Return the records word for word. Pictures do not belong in the copy.
### Supplied information ###
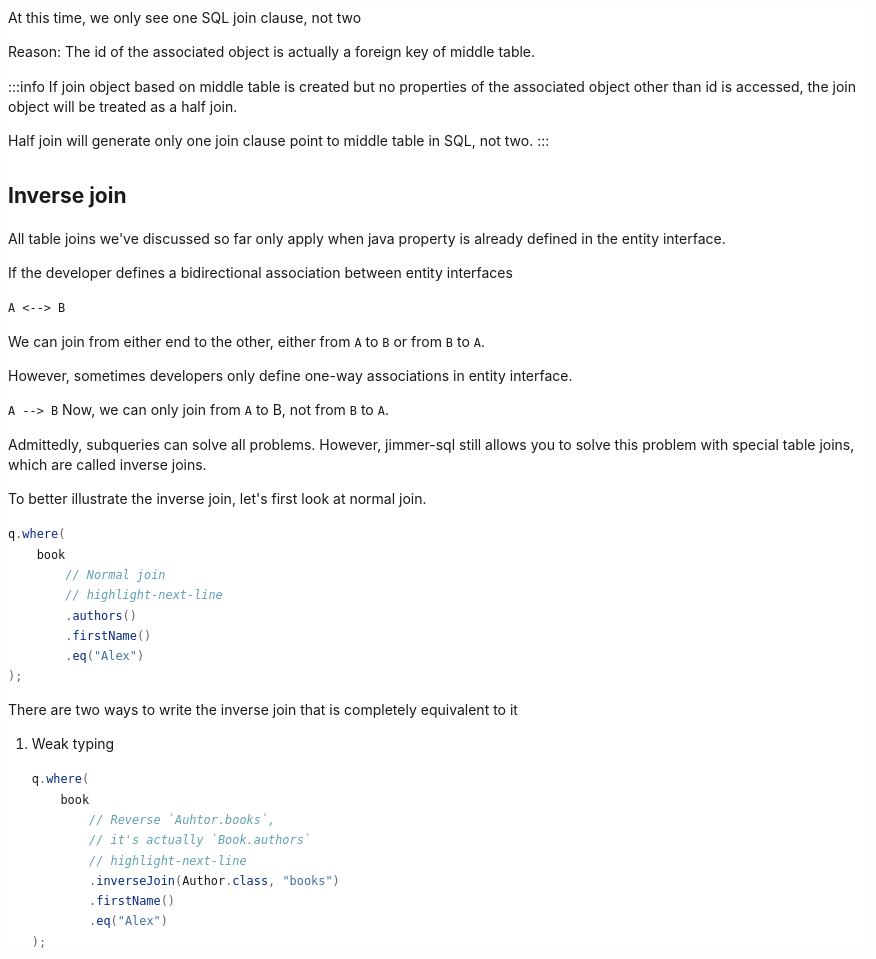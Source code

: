 At this time, we only see one SQL join clause, not two

Reason: The id of the associated object is actually a foreign key of middle table.

:::info
If join object based on middle table is created but no properties of the associated object other than id is accessed, the join object will be treated as a half join. 

Half join will generate only one join clause point to middle table in SQL, not two.
:::

## Inverse join

All table joins we've discussed so far only apply when java property is already defined in the entity interface.

If the developer defines a bidirectional association between entity interfaces

`A <--> B`

We can join from either end to the other, either from `A` to `B` or from `B` to `A`.

However, sometimes developers only define one-way associations in entity interface.

`A --> B`
Now, we can only join from `A` to B, not from `B` to `A`.

Admittedly, subqueries can solve all problems. However, jimmer-sql still allows you to solve this problem with special table joins, which are called inverse joins.

To better illustrate the inverse join, let's first look at normal join.

```java
q.where(
    book
        // Normal join
        // highlight-next-line
        .authors()
        .firstName()
        .eq("Alex")
);
```

There are two ways to write the inverse join that is completely equivalent to it

1. Weak typing
    ```java
    q.where(
        book
            // Reverse `Auhtor.books`,
            // it's actually `Book.authors`
            // highlight-next-line
            .inverseJoin(Author.class, "books")
            .firstName()
            .eq("Alex")
    );
    ```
###
Written reply ->
Source code

: At this time, we only see one SQL join clause, not two

Reason: The id of the associated object is actually a foreign key of middle table.

:::info
If join object based on middle table is created but no properties of the associated object other than id is accessed, the join object will be treated as a half join. 

Half join will generate only one join clause point to middle table in SQL, not two.
:::

## Inverse join

All table joins we've discussed so far only apply when java property is already defined in the entity interface.

If the developer defines a bidirectional association between entity interfaces

`A <--> B`

We can join from either end to the other, either from `A` to `B` or from `B` to `A`.

However, sometimes developers only define one-way associations in entity interface.

`A --> B`
Now, we can only join from `A` to B, not from `B` to `A`.

Admittedly, subqueries can solve all problems. However, jimmer-sql still allows you to solve this problem with special table joins, which are called inverse joins.

To better illustrate the inverse join, let's first look at normal join.

```java
q.where(
    book
        // Normal join
        // highlight-next-line
        .authors()
        .firstName()
        .eq("Alex")
);
```

There are two ways to write the inverse join that is completely equivalent to it

1. Weak typing
    ```java
    q.where(
        book
            // Reverse `Auhtor.books`,
            // it's actually `Book.authors`
            // highlight-next-line
            .inverseJoin(Author.class, "books")
            .firstName()
            .eq("Alex")
    );
    ```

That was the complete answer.